Wednesday, April 19, 2006
Die Gassen von Tokyo (roji 路地)
Gerade habe ich in der OAG (Deutsche Gesellschaft für Natur- und Völkerkunde Ostasiens) einen sehr interessanten Vortrag zum Thema Spaziergänge durch Tokyos Hintergassen. Literarische und fotografische Strategien der Dokumentation städtischer Räume gehört, der von Prof. Dr. Evelyn Schulz von der Uni München gehalten wurde. Dort ging es um Literatur (teilweise durch Fotografien illustriert), die sich Tokyo aus der Sicht des Flaneurs nähert und heute insbesondere daran arbeitet, die Vergangenheit, vor allem die Edo-Zeit (Anfang 17. Jhdt. bis 1868), im Tokyoter Stadtbild sichtbar zu machen. Diese Strategie ist in Tokyo besonders interessant, da hier Häuser eine durchschnittliche Lebensdauer von ca. 20 Jahren haben und dementsprechend nur wenig Relikte aus der Vergangenheit übrig geblieben sind. Dennoch wird versucht, über den Vergleich alter und neuer Stadtpläne und mit Hilfe von literarischen Erzählungen über historische Orte, die Vergangenheit spürbar zu machen. Das – vorwiegend deutsche – Publikum schien sich darin einig, dass sich die Japaner über bedeutende Orte auch dann freuen können, wenn keine historische Bausubstanz an Vergangenes erinnert, während den beim Vortrag Anwesenden wohl durchgehend die Phantasie fehlt, ohne materielle Anhaltspunkte historische Orte zu erleben.

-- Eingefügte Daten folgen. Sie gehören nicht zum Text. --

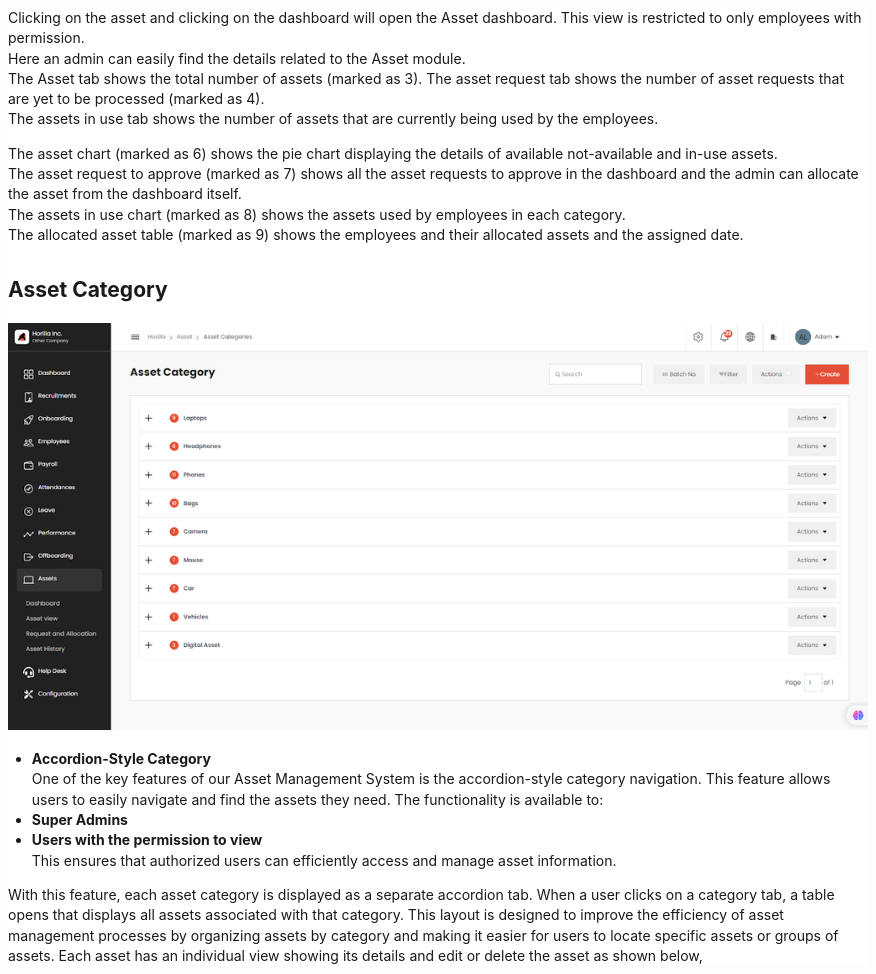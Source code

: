 Clicking on the asset and clicking on the dashboard will open the Asset dashboard. This view is restricted to only employees with permission.  
Here an admin can easily find the details related to the Asset module.  
The Asset tab shows the total number of assets (marked as 3). The asset request tab shows the number of asset requests that are yet to be processed (marked as 4).  
The assets in use tab shows the number of assets that are currently being used by the employees.

The asset chart (marked as 6\) shows the pie chart displaying the details of available not-available and in-use assets.  
The asset request to approve (marked as 7\) shows all the asset requests to approve in the dashboard and the admin can allocate the asset from the dashboard itself.  
The assets in use chart (marked as 8\) shows the assets used by employees in each category.  
The allocated asset table (marked as 9\) shows the employees and their allocated assets and the assigned date.

## Asset Category

![alt text](asset/media/image-2.png)

- **Accordion-Style Category**  
  One of the key features of our Asset Management System is the accordion-style category navigation. This feature allows users to easily navigate and find the assets they need. The functionality is available to:
- **Super Admins**
- **Users with the permission to view**  
  This ensures that authorized users can efficiently access and manage asset information.

With this feature, each asset category is displayed as a separate accordion tab. When a user clicks on a category tab, a table opens that displays all assets associated with that category. This layout is designed to improve the efficiency of asset management processes by organizing assets by category and making it easier for users to locate specific assets or groups of assets. Each asset has an individual view showing its details and edit or delete the asset as shown below,
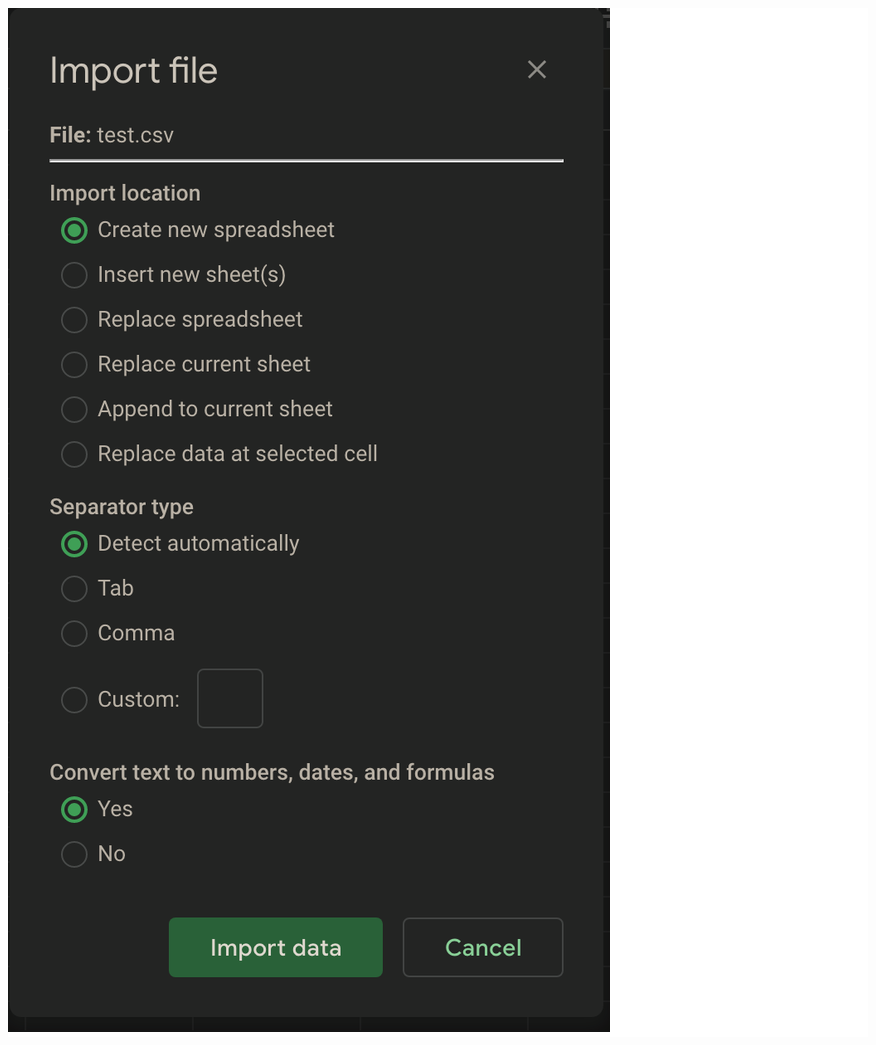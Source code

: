![Importing CSV File into Spreadsheet - Dark Mode](<../../.gitbook/assets/csv-file-import.dark (1).png>)
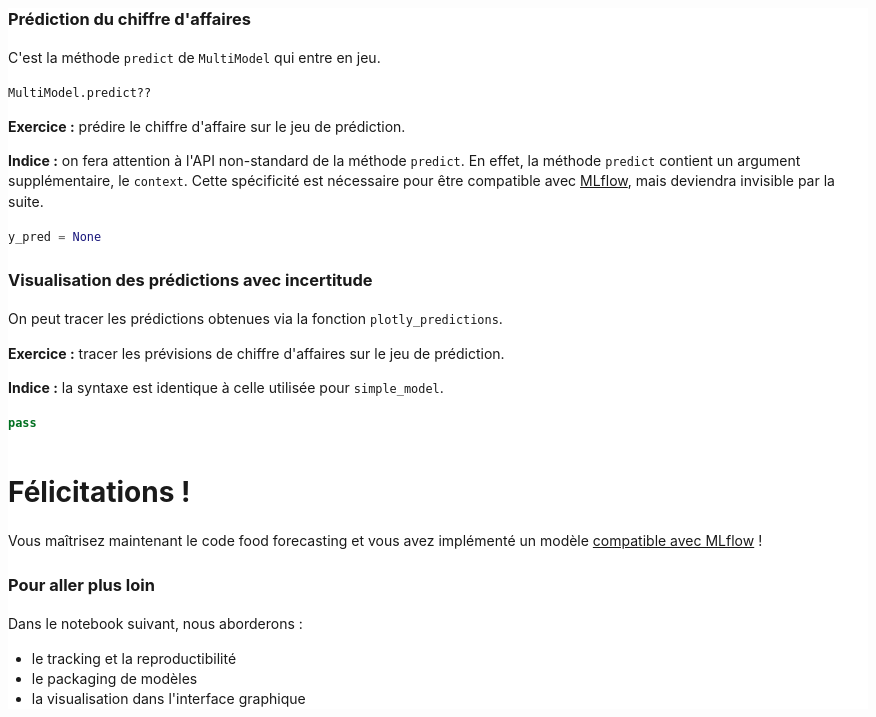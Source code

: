 ### Prédiction du chiffre d'affaires

C'est la méthode `predict` de `MultiModel` qui entre en jeu.

```python
MultiModel.predict??
```

**Exercice :** prédire le chiffre d'affaire sur le jeu de prédiction.

**Indice :** on fera attention à l'API non-standard de la méthode `predict`. En effet, la méthode `predict` contient un argument supplémentaire, le `context`. Cette spécificité est nécessaire pour être compatible avec [MLflow](https://mlflow.org/), mais deviendra invisible par la suite.

```python
y_pred = None
```

### Visualisation des prédictions avec incertitude

On peut tracer les prédictions obtenues via la fonction `plotly_predictions`.


**Exercice :** tracer les prévisions de chiffre d'affaires sur le jeu de prédiction. 

**Indice :** la syntaxe est identique à celle utilisée pour `simple_model`.

```python
pass
```

# Félicitations !

Vous maîtrisez maintenant le code food forecasting et vous avez implémenté un modèle [compatible avec MLflow](https://www.mlflow.org/docs/latest/models.html#model-customization) !

### Pour aller plus loin

Dans le notebook suivant, nous aborderons :
* le tracking et la reproductibilité
* le packaging de modèles
* la visualisation dans l'interface graphique
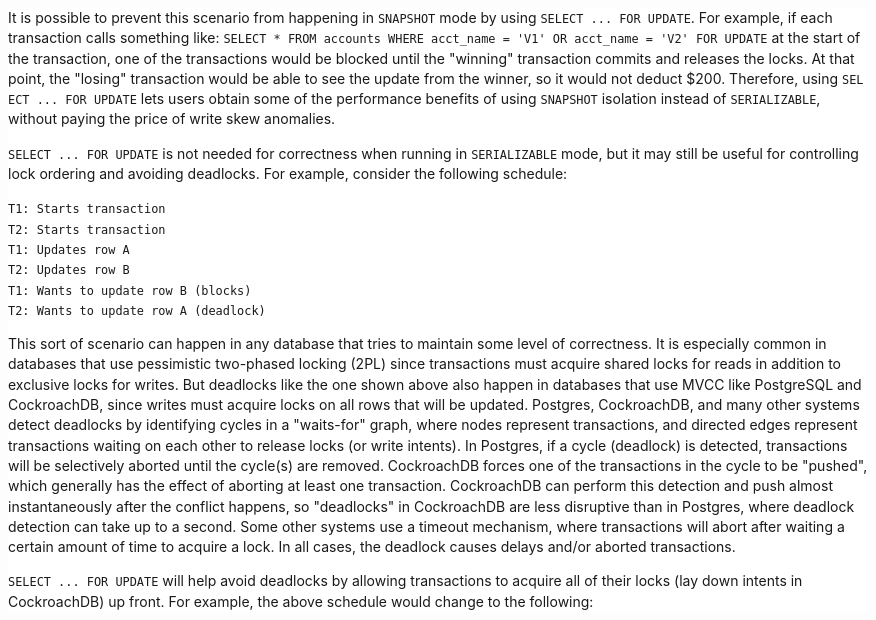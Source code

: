 It is possible to prevent this scenario from happening in `SNAPSHOT` mode by using `SELECT ... FOR UPDATE`.
For example, if each transaction calls something like:
`SELECT * FROM accounts WHERE acct_name = 'V1' OR acct_name = 'V2' FOR UPDATE` at the start of the transaction,
one of the transactions would be blocked until the "winning" transaction commits and releases the locks.
At that point, the "losing" transaction would be able to see the update from the winner, so it would not deduct
$200. Therefore, using `SELECT ... FOR UPDATE` lets users obtain some of the performance benefits of using `SNAPSHOT`
isolation instead of `SERIALIZABLE`, without paying the price of write skew anomalies.

`SELECT ... FOR UPDATE` is not needed for correctness when running in `SERIALIZABLE` mode, 
but it may still be useful for controlling lock ordering and avoiding deadlocks. For example,
consider the following schedule:

```
T1: Starts transaction
T2: Starts transaction
T1: Updates row A
T2: Updates row B
T1: Wants to update row B (blocks)
T2: Wants to update row A (deadlock)
```

This sort of scenario can happen in any database that tries to maintain some level of correctness. 
It is especially common in databases that use pessimistic two-phased locking (2PL) since transactions
must acquire shared locks for reads in addition to exclusive locks for writes. But deadlocks like the
one shown above also happen in databases that use MVCC like PostgreSQL and CockroachDB, since writes must
acquire locks on all rows that will be updated. Postgres, CockroachDB, and many other systems detect deadlocks by
identifying cycles in a "waits-for" graph, where nodes represent transactions, and directed edges represent
transactions waiting on each other to release locks (or write intents). In Postgres, if a cycle (deadlock) is detected,
transactions will be selectively aborted until the cycle(s) are removed. CockroachDB forces one of the transactions
in the cycle to be "pushed", which generally has the effect of aborting at least one transaction. CockroachDB
can perform this detection and push almost instantaneously after the conflict happens, so "deadlocks" in CockroachDB
are less disruptive than in Postgres, where deadlock detection can take up to a second. Some other systems
use a timeout mechanism, where transactions will abort after waiting a certain amount of time to acquire a lock.
In all cases, the deadlock causes delays and/or aborted transactions.

`SELECT ... FOR UPDATE` will help avoid deadlocks by allowing transactions to acquire all of their locks
(lay down intents in CockroachDB) up front. For example, the above schedule would change to the following:
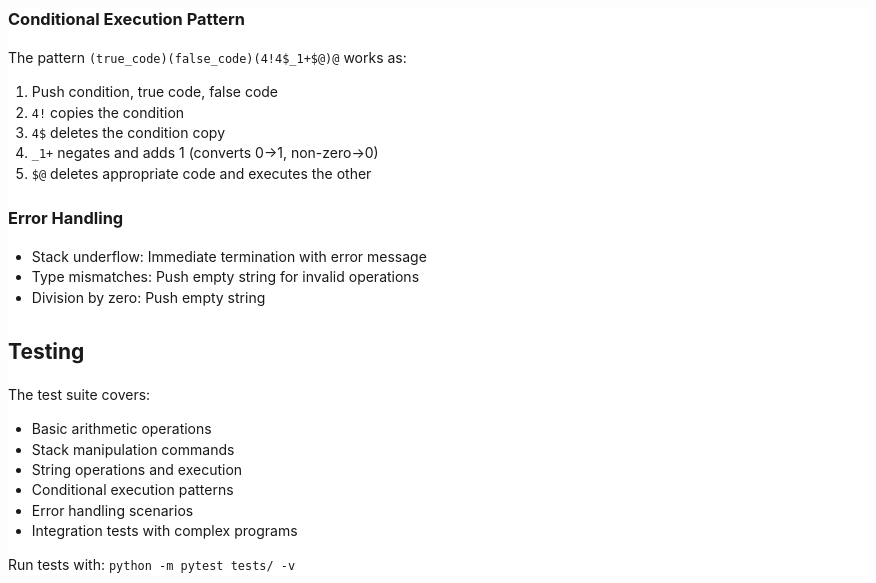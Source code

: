 ### Conditional Execution Pattern
The pattern `(true_code)(false_code)(4!4$_1+$@)@` works as:
1. Push condition, true code, false code
2. `4!` copies the condition
3. `4$` deletes the condition copy  
4. `_1+` negates and adds 1 (converts 0→1, non-zero→0)
5. `$@` deletes appropriate code and executes the other

### Error Handling
- Stack underflow: Immediate termination with error message
- Type mismatches: Push empty string for invalid operations
- Division by zero: Push empty string

## Testing

The test suite covers:
- Basic arithmetic operations
- Stack manipulation commands
- String operations and execution
- Conditional execution patterns
- Error handling scenarios
- Integration tests with complex programs

Run tests with: `python -m pytest tests/ -v`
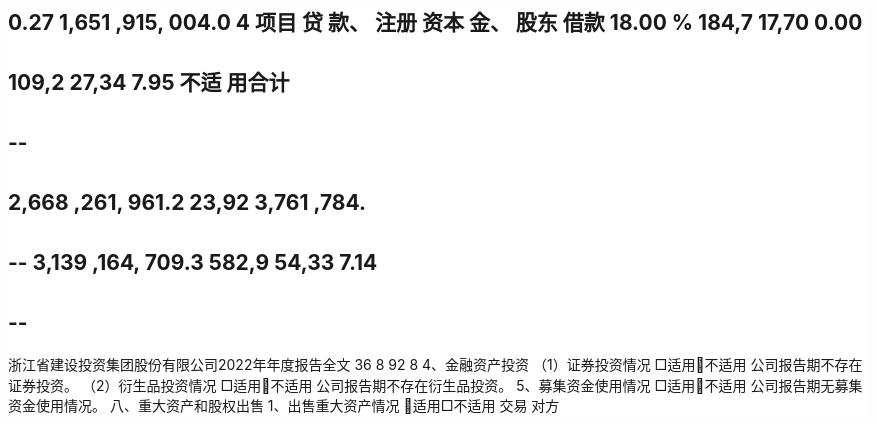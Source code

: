 0.27
1,651
,915,
004.0
4
项目
贷
款、
注册
资本
金、
股东
借款
18.00
%
184,7
17,70
0.00
-
109,2
27,34
7.95
不适
用合计
--
--
--
2,668
,261,
961.2
23,92
3,761
,784.
--
--
3,139
,164,
709.3
582,9
54,33
7.14
--
--
--
浙江省建设投资集团股份有限公司2022年年度报告全文
36
8
92
8
4、金融资产投资
（1）证券投资情况
□适用不适用
公司报告期不存在证券投资。
（2）衍生品投资情况
□适用不适用
公司报告期不存在衍生品投资。
5、募集资金使用情况
□适用不适用
公司报告期无募集资金使用情况。
八、重大资产和股权出售
1、出售重大资产情况
适用□不适用
交易
对方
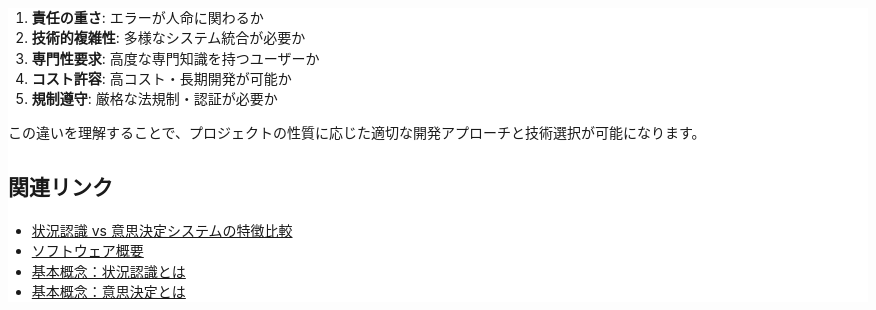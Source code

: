 1. **責任の重さ**: エラーが人命に関わるか
2. **技術的複雑性**: 多様なシステム統合が必要か
3. **専門性要求**: 高度な専門知識を持つユーザーか
4. **コスト許容**: 高コスト・長期開発が可能か
5. **規制遵守**: 厳格な法規制・認証が必要か

この違いを理解することで、プロジェクトの性質に応じた適切な開発アプローチと技術選択が可能になります。

## 関連リンク

- [状況認識 vs 意思決定システムの特徴比較](../sa-vs-dm-systems)
- [ソフトウェア概要](../)
- [基本概念：状況認識とは](../../basics/what-is-sa)
- [基本概念：意思決定とは](../../basics/decision-making)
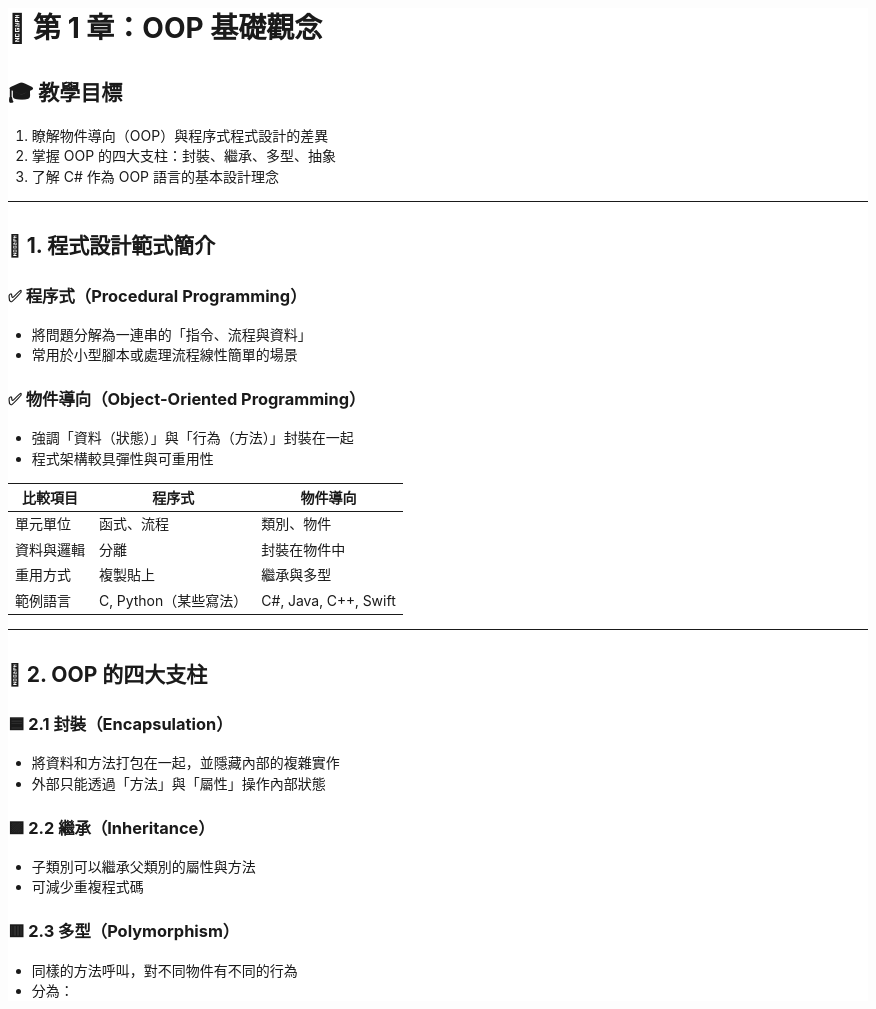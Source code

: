 # 🧱 第 1 章：OOP 基礎觀念

## 🎓 教學目標

1. 瞭解物件導向（OOP）與程序式程式設計的差異
2. 掌握 OOP 的四大支柱：封裝、繼承、多型、抽象
3. 了解 C# 作為 OOP 語言的基本設計理念

---

## 🧭 1. 程式設計範式簡介

### ✅ 程序式（Procedural Programming）

- 將問題分解為一連串的「指令、流程與資料」
- 常用於小型腳本或處理流程線性簡單的場景

### ✅ 物件導向（Object-Oriented Programming）

- 強調「資料（狀態）」與「行為（方法）」封裝在一起
- 程式架構較具彈性與可重用性

| 比較項目   | 程序式                | 物件導向             |
| ---------- | --------------------- | -------------------- |
| 單元單位   | 函式、流程            | 類別、物件           |
| 資料與邏輯 | 分離                  | 封裝在物件中         |
| 重用方式   | 複製貼上              | 繼承與多型           |
| 範例語言   | C, Python（某些寫法） | C#, Java, C++, Swift |

---

## 🧭 2. OOP 的四大支柱

### 🟦 2.1 封裝（Encapsulation）

- 將資料和方法打包在一起，並隱藏內部的複雜實作
- 外部只能透過「方法」與「屬性」操作內部狀態

### 🟪 2.2 繼承（Inheritance）

- 子類別可以繼承父類別的屬性與方法
- 可減少重複程式碼

### 🟥 2.3 多型（Polymorphism）

- 同樣的方法呼叫，對不同物件有不同的行為
- 分為：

Auch wenn Tokyos Architektur insgesamt eher neu ist, finde ich immer wieder Stellen, an denen ich mir durchaus vorstellen kann, Historisches zu entdecken. So bin ich in den letzten Tagen durch ein Viertel ganz in meiner Nähe gestreift, in dem es zahlreiche Tempel und Schreine, Friedhöfe und enge Gassen gibt. Das hat mir sehr gut gefallen. Und ich finde schon, dass einige Orte eine große Magie besitzen. Wäre ich in der Lage, japanische Literatur zu lesen, könnte ich mir sehr gut vorstellen, dass es an solchen Orten möglich ist, ein Gefühl von Vergangenheit zu evozieren.